--- Given records Enclosed Below ---

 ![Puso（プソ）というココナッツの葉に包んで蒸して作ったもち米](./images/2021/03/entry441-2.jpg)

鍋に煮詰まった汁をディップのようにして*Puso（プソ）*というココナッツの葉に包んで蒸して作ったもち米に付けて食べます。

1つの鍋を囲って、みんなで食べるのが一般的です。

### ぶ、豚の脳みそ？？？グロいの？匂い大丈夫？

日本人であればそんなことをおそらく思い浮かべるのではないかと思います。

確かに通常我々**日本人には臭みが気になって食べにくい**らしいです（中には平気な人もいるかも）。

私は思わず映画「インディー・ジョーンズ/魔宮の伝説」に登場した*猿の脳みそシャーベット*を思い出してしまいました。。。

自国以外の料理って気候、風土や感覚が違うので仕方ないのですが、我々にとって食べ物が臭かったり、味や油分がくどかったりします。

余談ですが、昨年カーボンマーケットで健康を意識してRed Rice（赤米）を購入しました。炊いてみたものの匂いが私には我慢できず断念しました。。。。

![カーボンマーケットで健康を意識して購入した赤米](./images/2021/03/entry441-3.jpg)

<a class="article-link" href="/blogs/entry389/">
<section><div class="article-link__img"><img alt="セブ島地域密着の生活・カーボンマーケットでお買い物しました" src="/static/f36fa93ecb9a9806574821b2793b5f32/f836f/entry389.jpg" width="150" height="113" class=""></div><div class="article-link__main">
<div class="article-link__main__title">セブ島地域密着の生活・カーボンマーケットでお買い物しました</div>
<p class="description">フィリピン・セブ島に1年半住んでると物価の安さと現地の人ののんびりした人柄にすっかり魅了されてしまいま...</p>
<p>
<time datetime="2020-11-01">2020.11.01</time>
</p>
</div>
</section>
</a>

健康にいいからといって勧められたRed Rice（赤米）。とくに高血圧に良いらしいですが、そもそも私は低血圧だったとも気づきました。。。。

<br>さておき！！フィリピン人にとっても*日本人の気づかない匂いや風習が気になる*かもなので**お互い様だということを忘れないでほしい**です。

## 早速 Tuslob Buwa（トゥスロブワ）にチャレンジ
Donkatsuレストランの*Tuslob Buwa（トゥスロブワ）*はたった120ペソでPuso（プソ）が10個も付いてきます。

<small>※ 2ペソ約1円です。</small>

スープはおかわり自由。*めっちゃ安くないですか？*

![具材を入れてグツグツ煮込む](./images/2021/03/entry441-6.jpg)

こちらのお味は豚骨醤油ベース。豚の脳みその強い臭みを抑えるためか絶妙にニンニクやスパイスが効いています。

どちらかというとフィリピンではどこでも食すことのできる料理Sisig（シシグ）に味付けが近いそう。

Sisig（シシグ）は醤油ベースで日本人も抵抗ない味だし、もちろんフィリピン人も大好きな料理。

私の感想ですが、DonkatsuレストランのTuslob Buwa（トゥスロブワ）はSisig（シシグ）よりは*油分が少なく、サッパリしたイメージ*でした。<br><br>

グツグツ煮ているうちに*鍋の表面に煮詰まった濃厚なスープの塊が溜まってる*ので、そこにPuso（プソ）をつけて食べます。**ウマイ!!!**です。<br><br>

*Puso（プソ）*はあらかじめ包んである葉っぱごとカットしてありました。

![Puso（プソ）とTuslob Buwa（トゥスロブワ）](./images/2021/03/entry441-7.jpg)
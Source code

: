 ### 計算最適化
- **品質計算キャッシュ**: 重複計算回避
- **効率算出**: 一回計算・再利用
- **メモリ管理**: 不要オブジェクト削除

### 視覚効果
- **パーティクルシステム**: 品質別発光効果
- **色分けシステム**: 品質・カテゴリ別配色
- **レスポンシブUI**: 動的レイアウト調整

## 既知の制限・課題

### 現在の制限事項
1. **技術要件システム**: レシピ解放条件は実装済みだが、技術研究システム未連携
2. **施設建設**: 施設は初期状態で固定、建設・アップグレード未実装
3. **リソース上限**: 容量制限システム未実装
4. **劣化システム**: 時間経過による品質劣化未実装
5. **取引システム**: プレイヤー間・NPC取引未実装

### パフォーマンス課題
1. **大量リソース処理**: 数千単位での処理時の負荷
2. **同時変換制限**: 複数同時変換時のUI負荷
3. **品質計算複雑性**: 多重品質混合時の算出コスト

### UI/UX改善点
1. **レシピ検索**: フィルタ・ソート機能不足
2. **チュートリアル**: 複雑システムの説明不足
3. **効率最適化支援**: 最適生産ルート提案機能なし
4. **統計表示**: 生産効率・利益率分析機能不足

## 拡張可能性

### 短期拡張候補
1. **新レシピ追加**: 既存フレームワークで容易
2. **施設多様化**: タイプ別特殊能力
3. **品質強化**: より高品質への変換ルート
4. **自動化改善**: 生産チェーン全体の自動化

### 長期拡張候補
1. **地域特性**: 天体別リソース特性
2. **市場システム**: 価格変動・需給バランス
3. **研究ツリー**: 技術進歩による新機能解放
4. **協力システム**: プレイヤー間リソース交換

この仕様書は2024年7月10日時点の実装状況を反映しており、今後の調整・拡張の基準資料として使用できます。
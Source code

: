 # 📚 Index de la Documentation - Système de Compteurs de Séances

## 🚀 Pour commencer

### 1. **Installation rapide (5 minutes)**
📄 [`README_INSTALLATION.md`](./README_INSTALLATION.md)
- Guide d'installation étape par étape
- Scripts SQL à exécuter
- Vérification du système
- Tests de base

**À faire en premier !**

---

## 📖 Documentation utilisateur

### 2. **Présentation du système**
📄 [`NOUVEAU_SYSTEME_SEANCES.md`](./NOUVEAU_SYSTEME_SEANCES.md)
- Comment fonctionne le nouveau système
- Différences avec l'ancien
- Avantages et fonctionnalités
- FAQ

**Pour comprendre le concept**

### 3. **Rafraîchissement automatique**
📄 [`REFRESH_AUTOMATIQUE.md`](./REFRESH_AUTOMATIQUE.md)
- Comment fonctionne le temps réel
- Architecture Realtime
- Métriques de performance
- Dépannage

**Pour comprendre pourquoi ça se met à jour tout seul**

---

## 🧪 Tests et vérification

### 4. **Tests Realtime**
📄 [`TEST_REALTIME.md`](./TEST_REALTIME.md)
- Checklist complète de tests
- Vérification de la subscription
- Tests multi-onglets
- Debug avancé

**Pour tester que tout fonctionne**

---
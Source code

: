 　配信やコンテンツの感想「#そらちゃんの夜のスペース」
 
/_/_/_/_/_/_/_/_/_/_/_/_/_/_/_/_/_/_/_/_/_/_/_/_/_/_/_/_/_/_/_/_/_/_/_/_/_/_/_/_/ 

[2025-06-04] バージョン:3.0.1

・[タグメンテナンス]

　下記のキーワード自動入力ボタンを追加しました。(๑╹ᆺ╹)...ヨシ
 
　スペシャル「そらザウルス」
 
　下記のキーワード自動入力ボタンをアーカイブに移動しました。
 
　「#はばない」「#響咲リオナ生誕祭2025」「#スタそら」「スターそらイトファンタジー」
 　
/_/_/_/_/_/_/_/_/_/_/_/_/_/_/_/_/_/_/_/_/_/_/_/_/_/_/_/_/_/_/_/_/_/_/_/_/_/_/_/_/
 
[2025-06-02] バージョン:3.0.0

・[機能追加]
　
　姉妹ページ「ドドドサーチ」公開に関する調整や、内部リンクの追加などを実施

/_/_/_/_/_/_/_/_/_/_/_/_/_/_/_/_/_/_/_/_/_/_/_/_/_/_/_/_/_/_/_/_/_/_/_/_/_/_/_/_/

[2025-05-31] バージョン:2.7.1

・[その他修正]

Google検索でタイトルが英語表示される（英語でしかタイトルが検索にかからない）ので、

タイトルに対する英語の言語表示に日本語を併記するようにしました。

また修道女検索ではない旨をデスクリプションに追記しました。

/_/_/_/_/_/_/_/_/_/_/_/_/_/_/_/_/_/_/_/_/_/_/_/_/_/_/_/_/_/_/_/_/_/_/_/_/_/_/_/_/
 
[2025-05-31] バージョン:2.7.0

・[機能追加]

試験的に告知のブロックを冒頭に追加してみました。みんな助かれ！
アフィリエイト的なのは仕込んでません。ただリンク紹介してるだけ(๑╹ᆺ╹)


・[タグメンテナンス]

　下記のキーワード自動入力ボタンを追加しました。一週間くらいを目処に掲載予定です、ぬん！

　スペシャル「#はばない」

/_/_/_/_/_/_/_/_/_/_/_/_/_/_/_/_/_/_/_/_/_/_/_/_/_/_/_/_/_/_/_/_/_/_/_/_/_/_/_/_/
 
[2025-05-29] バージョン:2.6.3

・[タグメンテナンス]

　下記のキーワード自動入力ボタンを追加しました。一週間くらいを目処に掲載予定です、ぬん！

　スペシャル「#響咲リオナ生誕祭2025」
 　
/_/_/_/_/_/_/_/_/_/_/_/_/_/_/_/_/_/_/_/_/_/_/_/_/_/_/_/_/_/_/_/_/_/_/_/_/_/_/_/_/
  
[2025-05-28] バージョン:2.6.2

--- End of Enclosed Given records ---

• _What to produce_: From the listing above, repeat exactly the lines starting at the line that includes "- **メモリ管理**: 不要オブジェクト削除" and ending at the line that includes "2. **チュートリアル**: 複雑システムの説明不足", with nothing outside that span.

• _Answer_:
- **メモリ管理**: 不要オブジェクト削除

### 視覚効果
- **パーティクルシステム**: 品質別発光効果
- **色分けシステム**: 品質・カテゴリ別配色
- **レスポンシブUI**: 動的レイアウト調整

## 既知の制限・課題

### 現在の制限事項
1. **技術要件システム**: レシピ解放条件は実装済みだが、技術研究システム未連携
2. **施設建設**: 施設は初期状態で固定、建設・アップグレード未実装
3. **リソース上限**: 容量制限システム未実装
4. **劣化システム**: 時間経過による品質劣化未実装
5. **取引システム**: プレイヤー間・NPC取引未実装

### パフォーマンス課題
1. **大量リソース処理**: 数千単位での処理時の負荷
2. **同時変換制限**: 複数同時変換時のUI負荷
3. **品質計算複雑性**: 多重品質混合時の算出コスト

### UI/UX改善点
1. **レシピ検索**: フィルタ・ソート機能不足
2. **チュートリアル**: 複雑システムの説明不足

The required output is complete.